I think this (in bold) could be the crux no? the ppd purchaser is one who does not /cannot train their own dog, or indeed sometimes knows which end of a dog is which, an owner trained dog is probably even more likely to protect it's owner/trainer/handler for various reasons, but that isn't really an option a lot of the time - again, could be for lots of different reasons. And then there are just the plain gullible, after all it's a commercial business much like any other!

Just to add, I have also heard that A1k9 have a good rep!

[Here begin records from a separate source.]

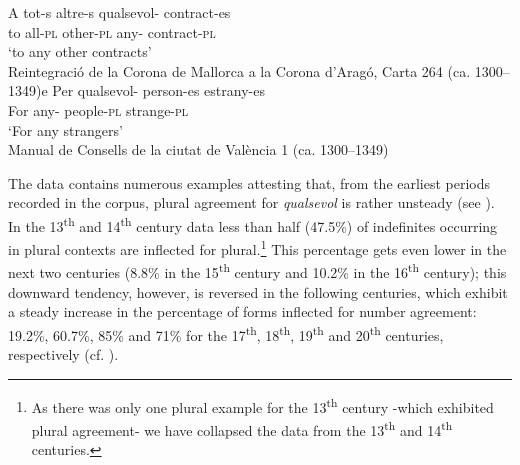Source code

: \documentclass[output=paper,colorlinks,citecolor=brown]{langscibook}
\begin{document}
\ea \label{ex:ka12}
\ea \gll A tot-s altre-s qualsevol-{\emptyset} contract-es\\
        to all-\textsc{pl} other-\textsc{pl} any-{\emptyset} contract-\textsc{pl}\\
     \glt ‘to any other contracts’\\
        Reintegració de la Corona de Mallorca a la Corona d'Aragó, Carta 264 (ca. 1300--1349)e
\ex \gll Per qualsevol-{\emptyset} person-es estrany-es\\
        For any-{\emptyset} people-\textsc{pl} strange-\textsc{pl}\\
     \glt   ‘For any strangers’\\
     Manual de Consells de la ciutat de València 1 (ca. 1300--1349)
    \z
\z

The data contains numerous examples attesting that, from the earliest periods recorded in the corpus, plural agreement for \textit{qualsevol} is rather unsteady (see ). In the 13\textsuperscript{th} and 14\textsuperscript{th} century data less than half (47.5\%) of indefinites occurring in plural contexts are inflected for plural.\footnote{As there was only one plural example for the 13\textsuperscript{th} century -which exhibited plural agreement- we have collapsed the data from the 13\textsuperscript{th} and 14\textsuperscript{th} centuries.} This percentage gets even lower in the next two centuries (8.8\% in the 15\textsuperscript{th} century and 10.2\% in the 16\textsuperscript{th} century); this downward tendency, however, is reversed in the following centuries, which exhibit a steady increase in the percentage of forms inflected for number agreement: 19.2\%, 60.7\%, 85\% and 71\% for the 17\textsuperscript{th}, 18\textsuperscript{th}, 19\textsuperscript{th} and 20\textsuperscript{th} centuries, respectively (cf. ).
\end{document}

On a lighter note Frank, there's a malinois called Fred on the site - did he not interest you at all, I know just a little about who/where that dog came from, he's probably a very good dog too!


----------



## Gillian Schuler (Apr 12, 2008)

Maggie,

On a lighter note Frank, there's a malinois called Fred on the site - did he not interest you at all, I know just a little about who/where that dog came from, he's probably a very good dog too!

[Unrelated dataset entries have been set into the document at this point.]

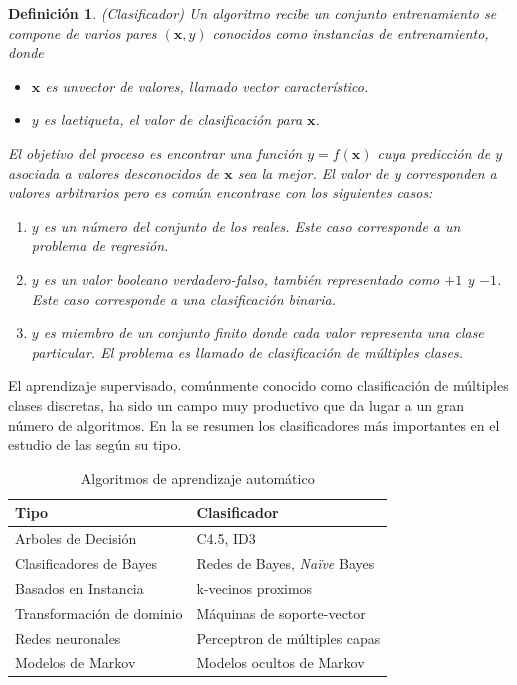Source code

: \label{def3:clasificacion}\newtheorem{defs}{Definición}
\begin{defs}(Clasificador) Un algoritmo recibe un conjunto entrenamiento se compone de varios pares $(\boldsymbol{x},y)$ conocidos como instancias de entrenamiento, donde
\begin{itemize}
\item $\boldsymbol{x}$ es un\emph{vector} de valores, llamado vector característico.
\item $y$ es la\emph{etiqueta}, el valor de clasificación para $\boldsymbol{x}$.
\end{itemize}
El objetivo del proceso es encontrar una función $y=f(\boldsymbol{x})$ cuya predicción de $y$ asociada a valores desconocidos de $\boldsymbol{x}$ sea la mejor. El valor de y corresponden a valores arbitrarios pero es común encontrase con los siguientes casos:
\begin{enumerate}
\item $y$ es un número del conjunto de los reales. Este caso corresponde a un problema de regresión.
\item $y$ es un valor booleano verdadero-falso, también representado como $+1$ y $-1$. Este caso corresponde a una clasificación binaria. 
\item $y$ es miembro de un conjunto finito donde cada valor representa una clase particular. El problema es llamado de clasificación de múltiples clases.
\end{enumerate}
\end{defs}

El aprendizaje supervisado, comúnmente conocido como clasificación de múltiples clases discretas, ha sido un campo muy productivo que da lugar a un gran número de algoritmos. En la  se resumen los clasificadores más importantes en el estudio de las  según su tipo.
\begin{table}
\begin{centering}
\begin{tabular}{|l|l|}
\hline 
		Tipo 						& Clasificador							\\
\hline 
\hline 
		Arboles de Decisión 		& C4.5, ID3								\\
\hline 
		Clasificadores de Bayes 	& Redes de Bayes, \emph{Naïve} Bayes	\\
\hline 
		Basados en Instancia 		& k-vecinos proximos					\\
\hline 
		Transformación de dominio 	& Máquinas de soporte-vector			\\
\hline 
		Redes neuronales 			& Perceptron de múltiples capas			\\
\hline 
		Modelos de Markov 			& Modelos ocultos de Markov				\\
\hline
\end{tabular}
\par\end{centering}
\caption[Algoritmos de ]{\label{tab3:clasificadores} Algoritmos de aprendizaje automático}
\end{table}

Who's Frank or did you mean "on a frankly lighter note, Fred"?

Gill...

PS, can you sing, too?


----------



## maggie fraser (May 30, 2008)

Who's Frank or did you mean "on a frankly lighter note, Fred"? 

Absolutely! :grin: :grin: Thankyou


----------



## Howard Gaines III (Dec 26, 2007)

The idea of the PPD being the sole protecting element is a joke. If anyone wishes to do harm to the "house," the bad guy will always have fall back measures! I had an alarm guy try and sell me on a fool proof unit! Right! I was born on a day but not yesterday!!!!

The dog barks and many homeowners sit around with a stoned looked on their face waiting on somebody to see what the problem is before "they" have to get up. If you fail to plan, plan to fail. This is the statement the I use in the classroom 24/7. Like I said before, not all guns go off and not all "trained" PPDs will engage, the same can be said for LE dogs!


----------



## fred karlsson (Mar 18, 2009)

I looked at two dobermans and two GSD, all the other dogs on the page were also in the kennel (like fred,one of us needed a name change if bought.....) Naro was outstanding with my son who was with me. Naro came across very laid back an calm, no barking in the kennel. The others were more "high strung" and active. However when the protection work started there were a big difference, Naro went from 0 to 100 and really took care of business, I was blown away with the power and lack of fear.


----------



## maggie fraser (May 30, 2008)

Life can be complicated enough without having to change your name lol :-D 

If you chose the dog you were most comfortable with Fred and the company thought it a good match, that's the best you can do I suppose. I expect the lad will be sweltering in the heat in the sunny south of Spain, does he have free access to the cool as I'm sure you'd like him to stay sharp ;-) 





Gill, couldn't even sing a note for my dinner.... but hey, doesn't she just cheer you up? :-D


----------



## fred karlsson (Mar 18, 2009)

If you are suspecting your dog will not engage if you have a break, would it not be an easy thing staging a robbery in your house?

Thats what we did in the middle of the night/day............both with me sending off the dog to bite and on "autopilote" i.e without command word.(on/off lead). It was a good experience but quite scary the first time.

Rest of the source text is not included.